##### Extracted records
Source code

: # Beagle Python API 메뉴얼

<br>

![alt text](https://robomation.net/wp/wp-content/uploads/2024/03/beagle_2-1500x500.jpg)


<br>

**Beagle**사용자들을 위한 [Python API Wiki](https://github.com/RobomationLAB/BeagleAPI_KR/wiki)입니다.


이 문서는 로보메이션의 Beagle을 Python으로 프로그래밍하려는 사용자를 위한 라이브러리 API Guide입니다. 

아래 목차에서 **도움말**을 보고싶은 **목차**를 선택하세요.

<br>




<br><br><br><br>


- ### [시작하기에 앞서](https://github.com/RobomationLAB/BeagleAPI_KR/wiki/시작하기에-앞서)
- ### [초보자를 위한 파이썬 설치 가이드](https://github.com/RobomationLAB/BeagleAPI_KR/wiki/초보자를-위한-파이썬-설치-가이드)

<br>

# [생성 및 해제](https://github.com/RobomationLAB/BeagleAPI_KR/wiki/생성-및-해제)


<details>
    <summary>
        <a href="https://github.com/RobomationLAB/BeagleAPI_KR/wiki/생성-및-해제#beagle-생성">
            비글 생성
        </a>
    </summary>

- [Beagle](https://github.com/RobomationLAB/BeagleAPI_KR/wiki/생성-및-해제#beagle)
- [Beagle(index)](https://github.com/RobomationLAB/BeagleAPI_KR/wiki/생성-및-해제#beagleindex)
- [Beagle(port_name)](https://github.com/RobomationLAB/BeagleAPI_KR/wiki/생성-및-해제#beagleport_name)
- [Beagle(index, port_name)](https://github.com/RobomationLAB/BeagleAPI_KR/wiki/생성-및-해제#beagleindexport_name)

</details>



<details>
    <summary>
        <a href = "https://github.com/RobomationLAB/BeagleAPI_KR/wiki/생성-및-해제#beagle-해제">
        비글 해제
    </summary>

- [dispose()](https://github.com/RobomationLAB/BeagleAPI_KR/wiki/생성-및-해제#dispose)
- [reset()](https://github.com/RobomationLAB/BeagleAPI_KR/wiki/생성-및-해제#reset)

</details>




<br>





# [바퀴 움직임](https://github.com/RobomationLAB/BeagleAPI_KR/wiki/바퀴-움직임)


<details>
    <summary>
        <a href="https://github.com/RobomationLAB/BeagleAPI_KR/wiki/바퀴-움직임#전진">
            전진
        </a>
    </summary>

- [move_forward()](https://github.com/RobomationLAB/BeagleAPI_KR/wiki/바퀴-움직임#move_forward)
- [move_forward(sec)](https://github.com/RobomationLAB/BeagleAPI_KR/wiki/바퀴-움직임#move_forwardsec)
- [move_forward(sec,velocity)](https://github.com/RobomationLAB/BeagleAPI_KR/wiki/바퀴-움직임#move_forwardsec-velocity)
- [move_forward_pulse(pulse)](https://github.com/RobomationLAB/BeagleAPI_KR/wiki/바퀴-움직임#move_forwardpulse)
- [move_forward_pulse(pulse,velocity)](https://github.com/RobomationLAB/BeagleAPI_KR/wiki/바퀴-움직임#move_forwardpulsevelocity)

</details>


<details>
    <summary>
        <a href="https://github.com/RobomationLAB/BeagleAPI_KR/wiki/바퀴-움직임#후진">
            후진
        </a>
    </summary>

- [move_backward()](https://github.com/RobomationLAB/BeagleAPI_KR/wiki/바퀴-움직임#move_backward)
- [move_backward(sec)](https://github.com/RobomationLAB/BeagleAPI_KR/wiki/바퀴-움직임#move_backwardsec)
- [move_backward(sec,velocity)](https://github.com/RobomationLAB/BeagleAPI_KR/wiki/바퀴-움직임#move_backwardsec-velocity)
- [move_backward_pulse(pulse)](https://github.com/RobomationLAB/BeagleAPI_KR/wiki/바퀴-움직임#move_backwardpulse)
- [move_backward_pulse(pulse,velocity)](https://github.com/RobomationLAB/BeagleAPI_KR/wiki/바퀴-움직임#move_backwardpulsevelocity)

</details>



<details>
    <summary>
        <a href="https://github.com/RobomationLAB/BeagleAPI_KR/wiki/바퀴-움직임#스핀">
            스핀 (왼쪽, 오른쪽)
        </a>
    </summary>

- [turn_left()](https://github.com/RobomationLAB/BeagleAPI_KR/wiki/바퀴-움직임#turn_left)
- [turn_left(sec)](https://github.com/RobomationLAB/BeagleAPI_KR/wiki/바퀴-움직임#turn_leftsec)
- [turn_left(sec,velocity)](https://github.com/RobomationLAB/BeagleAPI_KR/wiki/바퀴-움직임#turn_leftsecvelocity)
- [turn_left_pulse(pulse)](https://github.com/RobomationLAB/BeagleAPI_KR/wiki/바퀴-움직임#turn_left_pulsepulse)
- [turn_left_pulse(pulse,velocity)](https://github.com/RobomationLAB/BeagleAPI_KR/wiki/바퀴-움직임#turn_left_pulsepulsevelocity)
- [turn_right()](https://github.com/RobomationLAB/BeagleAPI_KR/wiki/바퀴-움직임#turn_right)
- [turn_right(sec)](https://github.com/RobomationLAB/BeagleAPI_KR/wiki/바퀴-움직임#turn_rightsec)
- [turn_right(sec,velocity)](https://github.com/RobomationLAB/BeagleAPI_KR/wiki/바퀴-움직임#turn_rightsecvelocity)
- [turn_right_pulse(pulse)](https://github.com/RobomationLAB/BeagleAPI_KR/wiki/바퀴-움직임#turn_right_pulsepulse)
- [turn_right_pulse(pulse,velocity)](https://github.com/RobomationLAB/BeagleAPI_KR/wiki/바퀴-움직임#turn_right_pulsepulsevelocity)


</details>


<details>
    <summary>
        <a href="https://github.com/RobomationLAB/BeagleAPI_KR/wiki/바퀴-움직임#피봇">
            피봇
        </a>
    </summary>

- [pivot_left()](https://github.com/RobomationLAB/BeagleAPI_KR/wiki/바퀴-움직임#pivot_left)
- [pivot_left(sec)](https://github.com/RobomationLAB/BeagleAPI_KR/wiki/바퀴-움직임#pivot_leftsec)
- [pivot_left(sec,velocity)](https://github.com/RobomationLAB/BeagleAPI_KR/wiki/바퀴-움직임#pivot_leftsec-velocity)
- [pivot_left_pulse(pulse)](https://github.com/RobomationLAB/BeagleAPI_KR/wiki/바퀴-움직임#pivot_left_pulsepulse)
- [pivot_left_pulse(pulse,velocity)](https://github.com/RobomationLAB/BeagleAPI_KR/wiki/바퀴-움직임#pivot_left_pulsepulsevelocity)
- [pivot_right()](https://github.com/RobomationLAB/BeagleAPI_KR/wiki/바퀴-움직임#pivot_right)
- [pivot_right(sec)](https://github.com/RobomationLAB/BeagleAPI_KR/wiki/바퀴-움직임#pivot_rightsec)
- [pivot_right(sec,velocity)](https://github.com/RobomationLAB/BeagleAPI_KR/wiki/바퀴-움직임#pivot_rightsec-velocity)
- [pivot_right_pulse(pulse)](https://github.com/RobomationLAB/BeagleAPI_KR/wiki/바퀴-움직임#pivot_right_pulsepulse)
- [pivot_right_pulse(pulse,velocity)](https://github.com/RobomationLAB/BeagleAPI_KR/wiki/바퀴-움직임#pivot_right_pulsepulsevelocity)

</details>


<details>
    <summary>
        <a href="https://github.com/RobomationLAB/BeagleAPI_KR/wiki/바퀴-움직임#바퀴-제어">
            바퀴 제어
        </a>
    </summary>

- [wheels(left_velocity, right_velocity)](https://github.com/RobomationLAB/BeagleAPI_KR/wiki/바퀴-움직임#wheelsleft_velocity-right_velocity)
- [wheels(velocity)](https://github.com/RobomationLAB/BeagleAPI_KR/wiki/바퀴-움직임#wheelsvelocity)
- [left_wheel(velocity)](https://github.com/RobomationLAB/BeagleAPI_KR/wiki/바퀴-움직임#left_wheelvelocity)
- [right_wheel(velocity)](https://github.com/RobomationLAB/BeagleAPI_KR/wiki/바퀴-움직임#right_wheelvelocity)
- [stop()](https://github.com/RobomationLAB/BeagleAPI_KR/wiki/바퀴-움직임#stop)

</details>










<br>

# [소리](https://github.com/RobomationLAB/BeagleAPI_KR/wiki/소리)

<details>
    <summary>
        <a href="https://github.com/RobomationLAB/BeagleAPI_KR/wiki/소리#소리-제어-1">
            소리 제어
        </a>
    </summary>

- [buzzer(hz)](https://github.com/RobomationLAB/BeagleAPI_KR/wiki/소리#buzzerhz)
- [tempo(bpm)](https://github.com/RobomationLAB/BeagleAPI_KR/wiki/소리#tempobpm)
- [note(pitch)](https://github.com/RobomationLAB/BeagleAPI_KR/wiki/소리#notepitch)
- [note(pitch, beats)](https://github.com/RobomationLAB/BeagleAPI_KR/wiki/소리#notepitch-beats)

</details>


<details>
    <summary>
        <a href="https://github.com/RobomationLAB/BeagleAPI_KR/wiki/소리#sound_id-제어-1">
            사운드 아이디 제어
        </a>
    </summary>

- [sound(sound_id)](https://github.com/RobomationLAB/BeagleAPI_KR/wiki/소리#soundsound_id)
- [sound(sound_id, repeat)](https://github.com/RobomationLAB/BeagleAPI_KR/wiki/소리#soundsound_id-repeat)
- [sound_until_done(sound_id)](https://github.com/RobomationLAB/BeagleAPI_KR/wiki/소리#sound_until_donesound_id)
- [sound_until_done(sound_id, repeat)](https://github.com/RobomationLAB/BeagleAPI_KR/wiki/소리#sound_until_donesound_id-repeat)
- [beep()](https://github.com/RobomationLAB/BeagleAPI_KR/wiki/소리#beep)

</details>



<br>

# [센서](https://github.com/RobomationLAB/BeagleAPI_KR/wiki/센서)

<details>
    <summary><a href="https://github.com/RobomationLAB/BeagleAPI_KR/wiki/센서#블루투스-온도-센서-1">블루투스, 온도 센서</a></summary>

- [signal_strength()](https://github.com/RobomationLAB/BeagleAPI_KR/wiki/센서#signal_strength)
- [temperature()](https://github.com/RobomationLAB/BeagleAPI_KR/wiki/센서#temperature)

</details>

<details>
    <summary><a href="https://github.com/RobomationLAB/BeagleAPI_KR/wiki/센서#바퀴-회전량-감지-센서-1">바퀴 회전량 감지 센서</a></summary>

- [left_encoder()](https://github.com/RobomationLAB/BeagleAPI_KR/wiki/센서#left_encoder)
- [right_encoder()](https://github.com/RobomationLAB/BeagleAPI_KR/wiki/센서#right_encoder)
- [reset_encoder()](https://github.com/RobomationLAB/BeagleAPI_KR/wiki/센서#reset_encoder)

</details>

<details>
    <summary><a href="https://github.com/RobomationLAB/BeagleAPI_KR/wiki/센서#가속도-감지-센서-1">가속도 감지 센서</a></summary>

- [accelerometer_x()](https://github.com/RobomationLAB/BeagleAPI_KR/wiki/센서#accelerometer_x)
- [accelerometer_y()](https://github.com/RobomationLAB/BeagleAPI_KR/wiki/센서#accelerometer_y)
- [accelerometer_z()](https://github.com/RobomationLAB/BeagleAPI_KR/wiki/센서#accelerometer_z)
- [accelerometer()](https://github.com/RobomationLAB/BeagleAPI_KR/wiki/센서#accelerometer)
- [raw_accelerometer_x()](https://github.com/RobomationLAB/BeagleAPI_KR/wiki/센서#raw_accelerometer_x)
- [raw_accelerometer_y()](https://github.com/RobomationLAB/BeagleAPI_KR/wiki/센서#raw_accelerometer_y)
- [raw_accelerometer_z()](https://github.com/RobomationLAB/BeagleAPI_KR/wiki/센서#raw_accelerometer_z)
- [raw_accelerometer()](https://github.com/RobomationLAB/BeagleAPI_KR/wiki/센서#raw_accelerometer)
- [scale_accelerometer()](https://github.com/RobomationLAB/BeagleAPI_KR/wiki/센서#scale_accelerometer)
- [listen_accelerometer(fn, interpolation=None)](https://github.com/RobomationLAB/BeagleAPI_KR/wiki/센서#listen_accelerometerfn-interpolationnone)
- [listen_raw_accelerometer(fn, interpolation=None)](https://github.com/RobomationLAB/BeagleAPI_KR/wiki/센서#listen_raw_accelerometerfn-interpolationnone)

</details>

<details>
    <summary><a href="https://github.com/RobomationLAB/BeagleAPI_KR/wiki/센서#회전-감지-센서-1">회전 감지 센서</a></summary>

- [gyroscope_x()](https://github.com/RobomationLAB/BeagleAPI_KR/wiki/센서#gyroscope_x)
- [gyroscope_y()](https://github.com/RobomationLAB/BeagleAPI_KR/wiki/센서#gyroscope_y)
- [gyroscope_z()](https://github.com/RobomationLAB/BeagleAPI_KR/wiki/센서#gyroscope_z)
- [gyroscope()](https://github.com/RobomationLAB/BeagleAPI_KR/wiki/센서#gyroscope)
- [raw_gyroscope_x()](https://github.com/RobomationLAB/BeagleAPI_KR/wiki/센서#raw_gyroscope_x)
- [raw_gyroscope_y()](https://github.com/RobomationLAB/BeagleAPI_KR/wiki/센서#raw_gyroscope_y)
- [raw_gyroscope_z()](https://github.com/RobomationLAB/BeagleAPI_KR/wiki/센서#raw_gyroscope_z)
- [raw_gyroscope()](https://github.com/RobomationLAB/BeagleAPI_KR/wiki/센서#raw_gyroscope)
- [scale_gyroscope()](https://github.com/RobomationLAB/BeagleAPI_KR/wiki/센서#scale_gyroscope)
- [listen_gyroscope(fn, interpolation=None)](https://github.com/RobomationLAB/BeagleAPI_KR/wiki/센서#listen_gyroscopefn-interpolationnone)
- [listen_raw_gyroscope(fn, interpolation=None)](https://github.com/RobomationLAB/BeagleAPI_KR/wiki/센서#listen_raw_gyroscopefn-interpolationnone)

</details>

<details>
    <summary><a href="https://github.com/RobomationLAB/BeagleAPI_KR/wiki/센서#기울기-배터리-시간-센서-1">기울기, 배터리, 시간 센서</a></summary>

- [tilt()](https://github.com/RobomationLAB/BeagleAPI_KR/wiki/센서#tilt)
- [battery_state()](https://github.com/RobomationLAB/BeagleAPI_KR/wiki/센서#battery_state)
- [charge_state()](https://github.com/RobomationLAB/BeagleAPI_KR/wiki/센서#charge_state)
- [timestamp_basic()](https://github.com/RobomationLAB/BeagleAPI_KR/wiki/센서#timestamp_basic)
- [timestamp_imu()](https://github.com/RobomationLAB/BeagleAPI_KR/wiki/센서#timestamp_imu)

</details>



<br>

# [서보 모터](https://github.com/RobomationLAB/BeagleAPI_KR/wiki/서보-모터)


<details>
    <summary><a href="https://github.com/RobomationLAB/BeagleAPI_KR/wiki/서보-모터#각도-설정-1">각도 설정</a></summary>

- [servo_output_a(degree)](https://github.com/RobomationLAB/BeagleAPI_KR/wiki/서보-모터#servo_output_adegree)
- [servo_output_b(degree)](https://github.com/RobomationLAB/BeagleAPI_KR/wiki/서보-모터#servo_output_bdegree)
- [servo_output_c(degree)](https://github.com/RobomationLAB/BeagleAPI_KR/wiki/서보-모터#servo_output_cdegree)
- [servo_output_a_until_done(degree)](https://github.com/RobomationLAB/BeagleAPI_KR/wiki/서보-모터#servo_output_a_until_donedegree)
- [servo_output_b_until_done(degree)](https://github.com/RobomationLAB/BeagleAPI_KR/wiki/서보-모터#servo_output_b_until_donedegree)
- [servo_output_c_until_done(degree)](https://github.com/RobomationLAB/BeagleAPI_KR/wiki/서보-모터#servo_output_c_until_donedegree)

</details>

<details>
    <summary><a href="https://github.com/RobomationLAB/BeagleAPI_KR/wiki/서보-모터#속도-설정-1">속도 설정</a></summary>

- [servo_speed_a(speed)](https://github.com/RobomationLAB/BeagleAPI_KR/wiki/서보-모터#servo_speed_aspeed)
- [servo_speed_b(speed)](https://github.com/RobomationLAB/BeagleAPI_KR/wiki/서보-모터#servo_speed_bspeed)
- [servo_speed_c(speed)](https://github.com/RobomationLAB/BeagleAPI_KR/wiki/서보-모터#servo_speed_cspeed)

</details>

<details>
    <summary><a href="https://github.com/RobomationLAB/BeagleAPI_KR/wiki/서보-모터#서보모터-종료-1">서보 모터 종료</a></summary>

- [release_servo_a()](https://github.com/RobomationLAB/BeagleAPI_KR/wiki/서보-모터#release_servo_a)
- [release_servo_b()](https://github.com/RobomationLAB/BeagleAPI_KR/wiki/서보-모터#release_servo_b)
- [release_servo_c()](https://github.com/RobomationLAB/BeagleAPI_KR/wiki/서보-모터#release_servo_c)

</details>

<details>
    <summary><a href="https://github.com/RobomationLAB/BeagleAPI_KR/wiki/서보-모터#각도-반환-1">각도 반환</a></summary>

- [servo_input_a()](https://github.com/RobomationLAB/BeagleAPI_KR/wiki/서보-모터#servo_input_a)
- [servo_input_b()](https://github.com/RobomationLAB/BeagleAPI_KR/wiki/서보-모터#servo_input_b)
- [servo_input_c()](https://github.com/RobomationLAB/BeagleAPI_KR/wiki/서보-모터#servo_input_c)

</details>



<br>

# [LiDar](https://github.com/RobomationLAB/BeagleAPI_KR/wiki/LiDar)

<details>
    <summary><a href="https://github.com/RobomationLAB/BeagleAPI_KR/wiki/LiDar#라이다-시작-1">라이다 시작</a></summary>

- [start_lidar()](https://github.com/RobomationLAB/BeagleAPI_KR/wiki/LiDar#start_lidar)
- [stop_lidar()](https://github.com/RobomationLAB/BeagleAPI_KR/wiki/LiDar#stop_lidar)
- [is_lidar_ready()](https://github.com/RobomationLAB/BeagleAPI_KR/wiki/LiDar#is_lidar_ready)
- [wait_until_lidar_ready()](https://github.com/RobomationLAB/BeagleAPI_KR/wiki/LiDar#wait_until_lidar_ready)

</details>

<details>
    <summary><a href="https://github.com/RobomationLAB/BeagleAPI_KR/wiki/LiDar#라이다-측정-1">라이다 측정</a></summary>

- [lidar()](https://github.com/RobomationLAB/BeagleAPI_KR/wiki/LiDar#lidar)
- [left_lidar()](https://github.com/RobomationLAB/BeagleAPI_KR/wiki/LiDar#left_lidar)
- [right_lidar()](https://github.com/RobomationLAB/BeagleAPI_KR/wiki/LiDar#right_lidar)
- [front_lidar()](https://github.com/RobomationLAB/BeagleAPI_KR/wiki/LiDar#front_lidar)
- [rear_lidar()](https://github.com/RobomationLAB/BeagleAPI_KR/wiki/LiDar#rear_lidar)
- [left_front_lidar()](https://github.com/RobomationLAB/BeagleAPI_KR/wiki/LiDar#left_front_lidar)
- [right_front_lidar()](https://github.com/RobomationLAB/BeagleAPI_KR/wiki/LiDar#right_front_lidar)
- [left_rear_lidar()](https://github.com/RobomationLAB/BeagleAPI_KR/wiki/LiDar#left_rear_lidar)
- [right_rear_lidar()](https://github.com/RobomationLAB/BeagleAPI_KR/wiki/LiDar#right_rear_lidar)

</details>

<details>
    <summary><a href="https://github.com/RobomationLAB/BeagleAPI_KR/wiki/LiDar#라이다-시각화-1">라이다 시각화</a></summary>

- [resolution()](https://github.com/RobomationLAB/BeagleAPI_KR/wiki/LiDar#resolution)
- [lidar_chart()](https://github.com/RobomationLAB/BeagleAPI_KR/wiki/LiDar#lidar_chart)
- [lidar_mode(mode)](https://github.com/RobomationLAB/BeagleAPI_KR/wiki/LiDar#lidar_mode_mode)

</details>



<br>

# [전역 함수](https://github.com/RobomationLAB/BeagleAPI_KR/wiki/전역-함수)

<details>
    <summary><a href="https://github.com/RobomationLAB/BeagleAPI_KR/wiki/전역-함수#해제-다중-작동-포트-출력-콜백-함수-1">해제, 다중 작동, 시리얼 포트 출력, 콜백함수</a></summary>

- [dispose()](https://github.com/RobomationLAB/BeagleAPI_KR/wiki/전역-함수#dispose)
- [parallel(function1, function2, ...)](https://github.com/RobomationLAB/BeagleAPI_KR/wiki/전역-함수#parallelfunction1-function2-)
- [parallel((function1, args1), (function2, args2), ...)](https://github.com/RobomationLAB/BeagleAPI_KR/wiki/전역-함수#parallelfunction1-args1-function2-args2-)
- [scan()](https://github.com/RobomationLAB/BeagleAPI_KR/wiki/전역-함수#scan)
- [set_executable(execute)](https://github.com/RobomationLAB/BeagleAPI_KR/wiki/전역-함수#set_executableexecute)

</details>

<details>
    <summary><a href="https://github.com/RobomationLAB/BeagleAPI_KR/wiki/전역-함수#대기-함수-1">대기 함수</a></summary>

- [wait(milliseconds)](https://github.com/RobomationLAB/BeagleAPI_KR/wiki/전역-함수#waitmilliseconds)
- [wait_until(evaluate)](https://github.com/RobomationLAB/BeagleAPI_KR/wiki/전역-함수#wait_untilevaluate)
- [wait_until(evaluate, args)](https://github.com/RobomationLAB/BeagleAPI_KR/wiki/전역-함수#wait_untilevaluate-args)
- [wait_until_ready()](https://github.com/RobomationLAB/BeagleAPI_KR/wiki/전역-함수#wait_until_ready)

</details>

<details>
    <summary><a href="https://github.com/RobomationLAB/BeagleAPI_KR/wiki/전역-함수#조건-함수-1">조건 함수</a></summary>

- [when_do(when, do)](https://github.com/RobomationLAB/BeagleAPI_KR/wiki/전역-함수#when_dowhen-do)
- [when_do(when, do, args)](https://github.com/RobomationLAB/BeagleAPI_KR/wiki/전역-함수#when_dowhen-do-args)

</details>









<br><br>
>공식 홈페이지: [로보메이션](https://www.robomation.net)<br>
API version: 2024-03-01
##########
Required work:
Restate word for word only the lines above from the line containing "- [raw_accelerometer_y()](ht" to the line containing "- [gyroscope_x", both of them included.

Answer section:
- [raw_accelerometer_y()](https://github.com/RobomationLAB/BeagleAPI_KR/wiki/센서#raw_accelerometer_y)
- [raw_accelerometer_z()](https://github.com/RobomationLAB/BeagleAPI_KR/wiki/센서#raw_accelerometer_z)
- [raw_accelerometer()](https://github.com/RobomationLAB/BeagleAPI_KR/wiki/센서#raw_accelerometer)
- [scale_accelerometer()](https://github.com/RobomationLAB/BeagleAPI_KR/wiki/센서#scale_accelerometer)
- [listen_accelerometer(fn, interpolation=None)](https://github.com/RobomationLAB/BeagleAPI_KR/wiki/센서#listen_accelerometerfn-interpolationnone)
- [listen_raw_accelerometer(fn, interpolation=None)](https://github.com/RobomationLAB/BeagleAPI_KR/wiki/센서#listen_raw_accelerometerfn-interpolationnone)

</details>

<details>
    <summary><a href="https://github.com/RobomationLAB/BeagleAPI_KR/wiki/센서#회전-감지-센서-1">회전 감지 센서</a></summary>

- [gyroscope_x()](https://github.com/RobomationLAB/BeagleAPI_KR/wiki/센서#gyroscope_x)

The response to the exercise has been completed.